Targeting the LPS-STING axis: neomycin restores STING-mediated anti-tumor immune suppression and inhibits tumor growth.

INTRODUCTION: The interplay between microbial metabolites and host immunity within the tumor microenvironment (TME) critically modulates anti-tumor immune responses. The role of Gram-negative bacteria and their cell wall component lipopolysaccharide (LPS) in this context warrants further investigation. METHODS: We assessed the impact of low-dose LPS pretreatment on macrophage function by measuring type I interferon (IFN-β) secretion in response to tumor cell debris. Mechanistic insights were gained by analyzing endogenous signaling pathways in macrophages.
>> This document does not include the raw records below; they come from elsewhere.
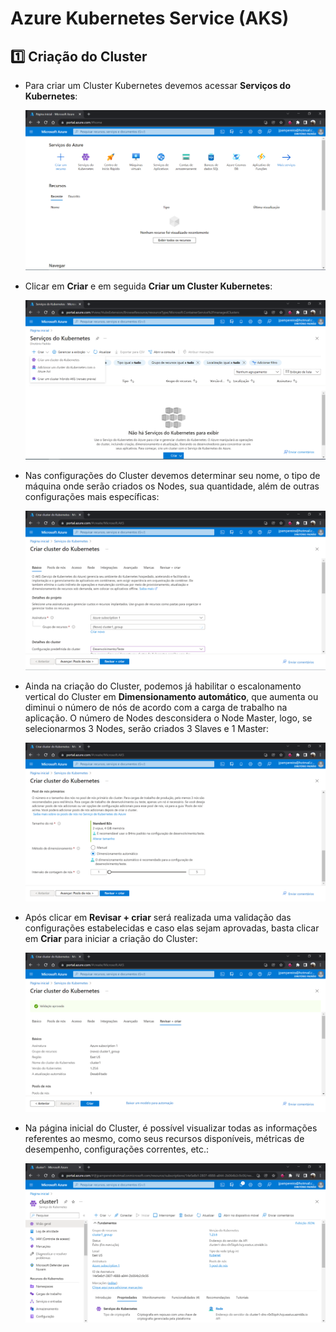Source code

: # Azure Kubernetes Service (AKS)

## :one: Criação do Cluster

- Para criar um Cluster Kubernetes devemos acessar **Serviços do Kubernetes**:

    ![Criação do Cluster - Parte 1](Imagens/AKS%20-%20Cria%C3%A7%C3%A3o%20do%20Cluster%20-%20Parte%201.PNG)

- Clicar em **Criar** e em seguida **Criar um Cluster Kubernetes**:

    ![Criação do Cluster - Parte 2](Imagens/AKS%20-%20Cria%C3%A7%C3%A3o%20do%20Cluster%20-%20Parte%202.PNG)

- Nas configurações do Cluster devemos determinar seu nome, o tipo de máquina onde serão criados os Nodes, sua quantidade, além de outras configurações mais específicas:

    ![Criação do Cluster - Parte 3](Imagens/AKS%20-%20Cria%C3%A7%C3%A3o%20do%20Cluster%20-%20Parte%203.PNG)

- Ainda na criação do Cluster, podemos já habilitar o escalonamento vertical do Cluster em **Dimensionamento automático**, que aumenta ou diminui o número de nós de acordo com a carga de trabalho na aplicação. O número de Nodes desconsidera o Node Master, logo, se selecionarmos 3 Nodes, serão criados 3 Slaves e 1 Master:

    ![Criação do Cluster - Parte 4](Imagens/AKS%20-%20Cria%C3%A7%C3%A3o%20do%20Cluster%20-%20Parte%204.PNG)

- Após clicar em **Revisar + criar** será realizada uma validação das configurações estabelecidas e caso elas sejam aprovadas, basta clicar em **Criar** para iniciar a criação do Cluster:

    ![Criação do Cluster - Parte 5](Imagens/AKS%20-%20Cria%C3%A7%C3%A3o%20do%20Cluster%20-%20Parte%205.PNG)

- Na página inicial do Cluster, é possível visualizar todas as informações referentes ao mesmo, como seus recursos disponíveis, métricas de desempenho, configurações correntes, etc.:

    ![Cluster](Imagens/AKS%20-%20Cluster.PNG)

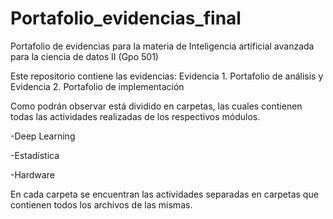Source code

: # Portafolio_evidencias_final
Portafolio de evidencias para la materia de Inteligencia artificial avanzada para la ciencia de datos II (Gpo 501)

Este repositorio contiene las evidencias: Evidencia 1. Portafolio de análisis y Evidencia 2. Portafolio de implementación

Como podrán observar está dividido en carpetas, las cuales contienen todas las actividades realizadas de los respectivos módulos.

-Deep Learning

-Estadística

-Hardware

En cada carpeta se encuentran las actividades separadas en carpetas que contienen todos los archivos de las mismas.
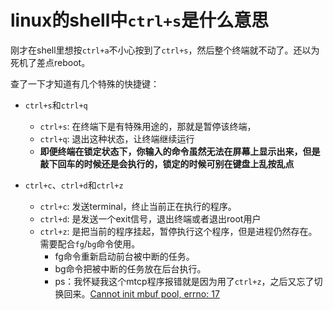 # linux的shell中`ctrl+s`是什么意思
刚才在shell里想按`ctrl+a`不小心按到了`ctrl+s`，然后整个终端就不动了。还以为死机了差点reboot。

查了一下才知道有几个特殊的快捷键：
- `ctrl+s`和`ctrl+q`
  - `ctrl+s`: 在终端下是有特殊用途的，那就是暂停该终端，
  - `ctrl+q`: 退出这种状态，让终端继续运行
  - **即便终端在锁定状态下，你输入的命令虽然无法在屏幕上显示出来，但是敲下回车的时候还是会执行的，锁定的时候可别在键盘上乱按乱点**
  
- `ctrl+c`、`ctrl+d`和`ctrl+z`
  - `ctrl+c`: 发送terminal，终止当前正在执行的程序。
  - `ctrl+d`: 是发送一个exit信号，退出终端或者退出root用户
  - `ctrl+z`: 是把当前的程序挂起，暂停执行这个程序，但是进程仍然存在。需要配合`fg`/`bg`命令使用。
    - fg命令重新启动前台被中断的任务。
    - bg命令把被中断的任务放在后台执行。
    - ps：我怀疑我这个mtcp程序报错就是因为用了`ctrl+z`，之后又忘了切换回来。[Cannot init mbuf pool, errno: 17](https://github.com/L-TianRan/daily_doc/blob/master/dpdk错误码查找.md)
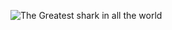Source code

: ![The Greatest shark in all the world](https://www.carbonbrief.org/wp-content/uploads/2018/07/great-white-shark-1550x804.jpg)
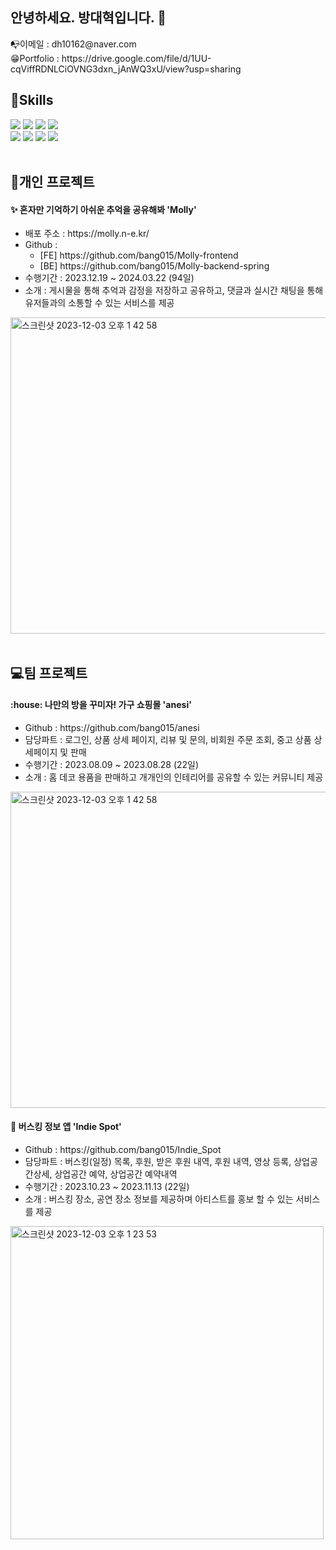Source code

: ## 안녕하세요. 방대혁입니다. 👋
<div>📭이메일 : dh10162@naver.com</div>
😁Portfolio : https://drive.google.com/file/d/1UU-cqViffRDNLCiOVNG3dxn_jAnWQ3xU/view?usp=sharing

<br>
<div>
  
## 📖Skills
  <img src="https://img.shields.io/badge/Java-3766AB?style=flat&logo=Java&logoColor=white"/>
  <img src="https://img.shields.io/badge/Javascript-F7DF1E?style=flat&logo=javascript&logoColor=white"/>
  <img src="https://img.shields.io/badge/Vue.js-4FC08D?style=flat&logo=vuedotjs&logoColor=white"/>
  <img src="https://img.shields.io/badge/Springboot-6DB33F?style=flat&logo=springboot&logoColor=white"/>
  <br>
  <img src="https://img.shields.io/badge/Html5-E34F26?style=flat&logo=html5&logoColor=white"/>
  <img src="https://img.shields.io/badge/Css3-1572B6?style=flat&logo=css3&logoColor=white"/>
  <img src="https://img.shields.io/badge/Node.js-339933?style=flat&logo=nodedotjs&logoColor=white"/>
  <img src="https://img.shields.io/badge/React-61DAFB?style=flat&logo=react&logoColor=white"/>
</div>
<br>
<div>
  
## 👤개인 프로젝트

  <h4>✨ 혼자만 기억하기 아쉬운 추억을 공유해봐  'Molly'</h4>
  <ul>
    <li>배포 주소 : https://molly.n-e.kr/</li>
    <li>Github :
      <ul>
        <li>[FE] https://github.com/bang015/Molly-frontend</li>
        <li>[BE] https://github.com/bang015/Molly-backend-spring</li>    
      </ul>
    </li>
    <li>수행기간 : 2023.12.19 ~ 2024.03.22 (94일)</li>
    <li>소개 : 게시물을 통해 추억과 감정을 저장하고 공유하고, 댓글과 실시간 채팅을 통해 유저들과의 소통할 수 있는 서비스를 제공</li>
  </ul>
  <img width="506" alt="스크린샷 2023-12-03 오후 1 42 58" src="https://github.com/user-attachments/assets/5ee8aa33-192d-455a-9f0a-14c84bee5af1">
  
</div>
<br>
<div>
  
## :computer:팀 프로젝트
   
  <h4>:house: 나만의 방을 꾸미자! 가구 쇼핑몰  'anesi'</h4>
  <ul>
    <li>Github : https://github.com/bang015/anesi</li>
    <li>담당파트 : 로그인, 상품 상세 페이지, 리뷰 및 문의, 비회원 주문 조회, 중고 상품 상세페이지 및 판매</li>
    <li>수행기간 : 2023.08.09 ~ 2023.08.28 (22일)</li>
    <li>소개 : 홈 데코 용품을 판매하고 개개인의 인테리어를 공유할 수 있는 커뮤니티 제공</li>
  </ul>
    <img width="506" alt="스크린샷 2023-12-03 오후 1 42 58" src="https://github.com/bang015/bang015/assets/137017329/3718427d-a6cb-487c-be4b-96b0a4ac5c45">
  <h4>🎸 버스킹 정보 앱 'Indie Spot'</h4>
  <ul>
    <li>Github : https://github.com/bang015/Indie_Spot</li>
    <li>담당파트 : 버스킹(일정) 목록, 후원, 받은 후원 내역, 후원 내역, 영상 등록, 상업공간상세, 상업공간 예약, 상업공간 예약내역</li>
    <li>수행기간 : 2023.10.23 ~ 2023.11.13 (22일)</li>
    <li>소개 : 버스킹 장소, 공연 장소 정보를 제공하며 아티스트를 홍보 할 수 있는 서비스를 제공</li>
  </ul>
    <img width="501" alt="스크린샷 2023-12-03 오후 1 23 53" src="https://github.com/bang015/bang015/assets/137017329/6447507d-47e2-4f8b-9e77-58002620593d">
</div>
The therapeutic potential of targeting LPS was evaluated in melanoma-bearing mice treated with neomycin, alone or in combination with STING agonists. RESULTS: Low-dose LPS pretreatment significantly suppressed IFN-β secretion by macrophages, indicating LPS-mediated immunosuppression. Mechanistically, LPS disrupted endogenous signaling pathways, blunting the ability of macrophages to sense tumor-derived damage signals. In vivo, neomycin treatment markedly inhibited melanoma growth and synergized with STING agonists. DISCUSSION: Our findings demonstrate that elevated LPS in the TME inhibits anti-tumor innate immunity by impairing macrophage function. The combination of LPS modulation via neomycin with innate immune activation via STING agonists presents a potential strategy to enhance tumor immunotherapy.